Checking out a single branch from a GitHub repo
If we need only a single code branch, e.g., "experimental
", use:
git clone --single-branch --branch experimental https://github.com/[name]/[repo].git localrepo
Searching for non-ASCII characters in a file
Most online solutions involve grep -P -n "[\x80-\xFF]"
but these solutions do not work on Mac OS X or BSD variants of grep
. Instead, use Perl for a more portable solution:
perl -ne 'print if /[^[:ascii:]]/' filename.txt
Tags: software, textprocessing, Unix, MacOS
Sampling a large text file
Given a large enough text file, sampling solutions like the shuf
utility will run out of memory. For statistical sampling, use one line of awk:
awk 'BEGIN {srand()} !/^$/ { if (rand() <= 0.01) print $0}' input.txt > output.txt
This returns about 1% of the lines in the file. For an exact number of lines, use a higher sampling ratio and | head -n
.
Tags: software, textprocessing, Unix
Shrinking large PDF images
So you have some large (MB-sized) PDF images and you need to reduce them in size, maybe because arXiv requires images to be compressed. Starting with a file f1.pdf (1031756 bytes):
- Use ImageMagick to compress to JPG or PNG and then re-encode as PDF. The JPG compression is very efficient, but the PDF re-encoding is not.
convert f1.pdf -format JPG -quality 50 f1a.jpg → 78532 bytes (7.6%) convert f1.pdf -format JPG -quality 10 f1a.pdf → 758028 bytes (73%) convert f1.pdf -format JPG -quality 90 f1a.pdf → 758028 bytes (73%) convert f1.pdf -format PNG -quality 50 f1a.pdf → 758028 bytes (73%)
- ImageMagick output can be processed with jpeg2ps and then epstopdf for better results:
convert f1.pdf -format JPG -quality 50 f1a.jpg jpeg2ps f1a.jpg > f1a.eps epstopdf f1a.eps → 81228 bytes (8%)
- Use Ghostscript with the /screen or /ebook PDF output settings.
gs -dNOPAUSE -dBATCH -sDEVICE=pdfwrite -dCompatibilityLevel=1.4 \ -dPDFSETTINGS=/screen -sOutputFile=f1b.pdf f1.pdf → 176120 bytes (17%)
The /ebook setting output was nearly the same size as the /screen output. - On Mac OS X (10.14.5 Mojave), exporting from Preview with the "Reduce File Size" Quartz filter gave excellent results (105368 bytes, 10%). This is harder to access from the command line, but the default filter is at:
/System/Library/Filters/Reduce File Size.qfilter
and the ColorSync utility can create modified versions of that filter in the ~/Library/Filters folder.
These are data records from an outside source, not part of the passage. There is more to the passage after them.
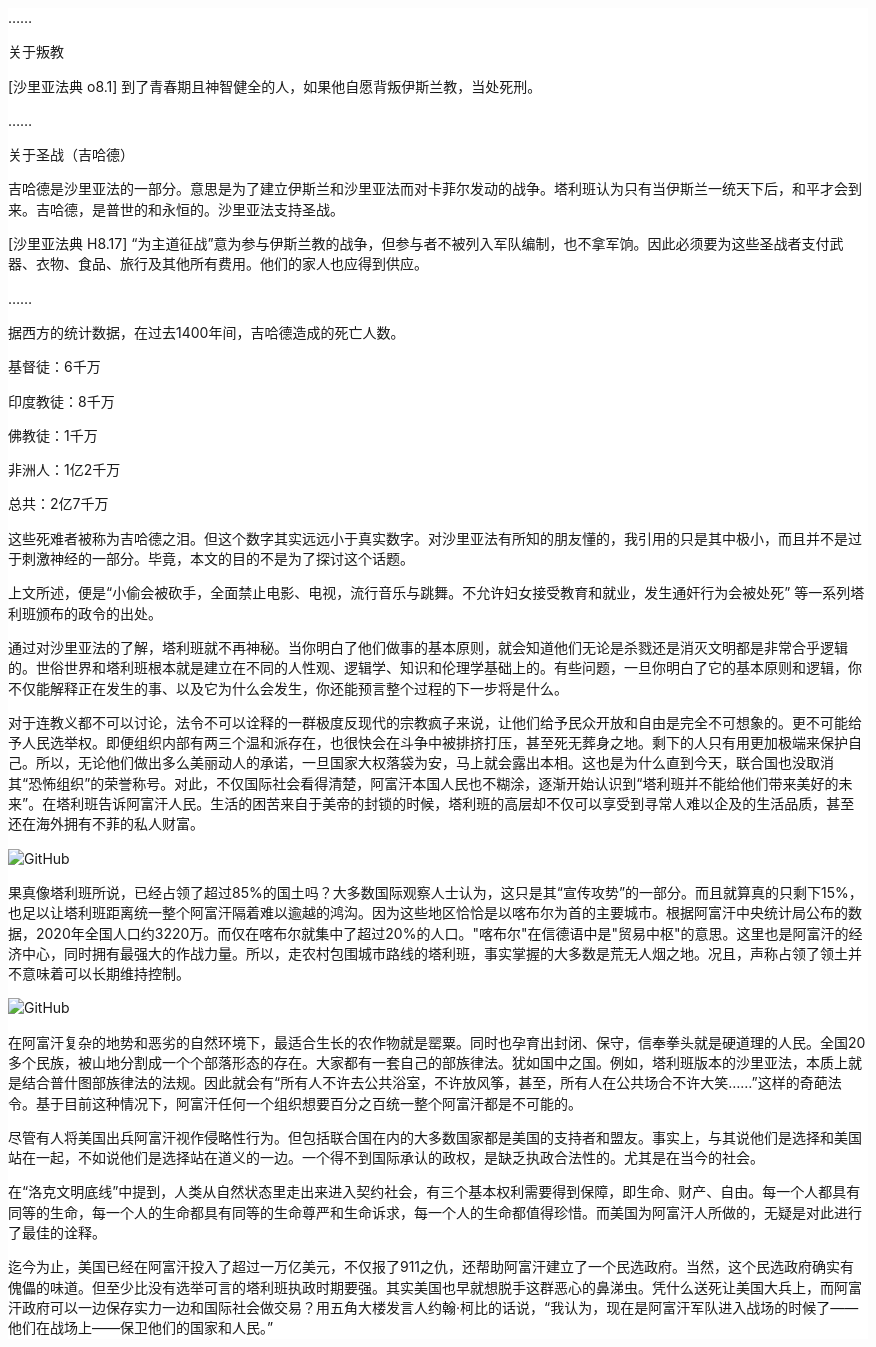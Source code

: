 ……

关于叛教

[沙里亚法典 o8.1] 到了青春期且神智健全的人，如果他自愿背叛伊斯兰教，当处死刑。

……

关于圣战（吉哈德）

吉哈德是沙里亚法的一部分。意思是为了建立伊斯兰和沙里亚法而对卡菲尔发动的战争。塔利班认为只有当伊斯兰一统天下后，和平才会到来。吉哈德，是普世的和永恒的。沙里亚法支持圣战。

[沙里亚法典 H8.17] “为主道征战”意为参与伊斯兰教的战争，但参与者不被列入军队编制，也不拿军饷。因此必须要为这些圣战者支付武器、衣物、食品、旅行及其他所有费用。他们的家人也应得到供应。

……

据西方的统计数据，在过去1400年间，吉哈德造成的死亡人数。

基督徒：6千万

印度教徒：8千万

佛教徒：1千万

非洲人：1亿2千万

总共：2亿7千万

这些死难者被称为吉哈德之泪。但这个数字其实远远小于真实数字。对沙里亚法有所知的朋友懂的，我引用的只是其中极小，而且并不是过于刺激神经的一部分。毕竟，本文的目的不是为了探讨这个话题。

上文所述，便是“小偷会被砍手，全面禁止电影、电视，流行音乐与跳舞。不允许妇女接受教育和就业，发生通奸行为会被处死” 等一系列塔利班颁布的政令的出处。

通过对沙里亚法的了解，塔利班就不再神秘。当你明白了他们做事的基本原则，就会知道他们无论是杀戮还是消灭文明都是非常合乎逻辑的。世俗世界和塔利班根本就是建立在不同的人性观、逻辑学、知识和伦理学基础上的。有些问题，一旦你明白了它的基本原则和逻辑，你不仅能解释正在发生的事、以及它为什么会发生，你还能预言整个过程的下一步将是什么。

对于连教义都不可以讨论，法令不可以诠释的一群极度反现代的宗教疯子来说，让他们给予民众开放和自由是完全不可想象的。更不可能给予人民选举权。即便组织内部有两三个温和派存在，也很快会在斗争中被排挤打压，甚至死无葬身之地。剩下的人只有用更加极端来保护自己。所以，无论他们做出多么美丽动人的承诺，一旦国家大权落袋为安，马上就会露出本相。这也是为什么直到今天，联合国也没取消其“恐怖组织”的荣誉称号。对此，不仅国际社会看得清楚，阿富汗本国人民也不糊涂，逐渐开始认识到“塔利班并不能给他们带来美好的未来”。在塔利班告诉阿富汗人民。生活的困苦来自于美帝的封锁的时候，塔利班的高层却不仅可以享受到寻常人难以企及的生活品质，甚至还在海外拥有不菲的私人财富。

![GitHub](https://chinadigitaltimes.net/chinese/files/2021/07/image-1627722776694.png)

果真像塔利班所说，已经占领了超过85%的国土吗？大多数国际观察人士认为，这只是其“宣传攻势”的一部分。而且就算真的只剩下15%，也足以让塔利班距离统一整个阿富汗隔着难以逾越的鸿沟。因为这些地区恰恰是以喀布尔为首的主要城市。根据阿富汗中央统计局公布的数据，2020年全国人口约3220万。而仅在喀布尔就集中了超过20%的人口。&quot;喀布尔&quot;在信德语中是&quot;贸易中枢&quot;的意思。这里也是阿富汗的经济中心，同时拥有最强大的作战力量。所以，走农村包围城市路线的塔利班，事实掌握的大多数是荒无人烟之地。况且，声称占领了领土并不意味着可以长期维持控制。

![GitHub](https://chinadigitaltimes.net/chinese/files/2021/07/image-1627722805475.png)

在阿富汗复杂的地势和恶劣的自然环境下，最适合生长的农作物就是罂粟。同时也孕育出封闭、保守，信奉拳头就是硬道理的人民。全国20多个民族，被山地分割成一个个部落形态的存在。大家都有一套自己的部族律法。犹如国中之国。例如，塔利班版本的沙里亚法，本质上就是结合普什图部族律法的法规。因此就会有“所有人不许去公共浴室，不许放风筝，甚至，所有人在公共场合不许大笑&#8230;&#8230;”这样的奇葩法令。基于目前这种情况下，阿富汗任何一个组织想要百分之百统一整个阿富汗都是不可能的。

尽管有人将美国出兵阿富汗视作侵略性行为。但包括联合国在内的大多数国家都是美国的支持者和盟友。事实上，与其说他们是选择和美国站在一起，不如说他们是选择站在道义的一边。一个得不到国际承认的政权，是缺乏执政合法性的。尤其是在当今的社会。

在“洛克文明底线”中提到，人类从自然状态里走出来进入契约社会，有三个基本权利需要得到保障，即生命、财产、自由。每一个人都具有同等的生命，每一个人的生命都具有同等的生命尊严和生命诉求，每一个人的生命都值得珍惜。而美国为阿富汗人所做的，无疑是对此进行了最佳的诠释。

迄今为止，美国已经在阿富汗投入了超过一万亿美元，不仅报了911之仇，还帮助阿富汗建立了一个民选政府。当然，这个民选政府确实有傀儡的味道。但至少比没有选举可言的塔利班执政时期要强。其实美国也早就想脱手这群恶心的鼻涕虫。凭什么送死让美国大兵上，而阿富汗政府可以一边保存实力一边和国际社会做交易？用五角大楼发言人约翰·柯比的话说，“我认为，现在是阿富汗军队进入战场的时候了——他们在战场上——保卫他们的国家和人民。”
Preview's Save as JPG also gives very good results:Quality setting = 7 [1...9] → 166649 bytes (16%) Quality setting = 5 [1...9] → 87077 bytes (8.5%)
- Adobe Acrobat Pro has a PDF Optimizer, but does not give as compact results even with 72 DPI output and minimum JPG quality settings (412528 bytes, 40%). Photoshop and Illustrator can produce fairly compact JPGs that can be wrapped back into PDF files (as above), but Preview offers a simple and good enough solution.
Bottom line: Use Preview for conversions by hand, or use the ImageMagick convert utility for JPG output, then wrap it as PDF via jpeg2ps and epstopdf, if scripting is required.
Tags: software, MacOS, graphics, PDF
What's inside a mystery software package file?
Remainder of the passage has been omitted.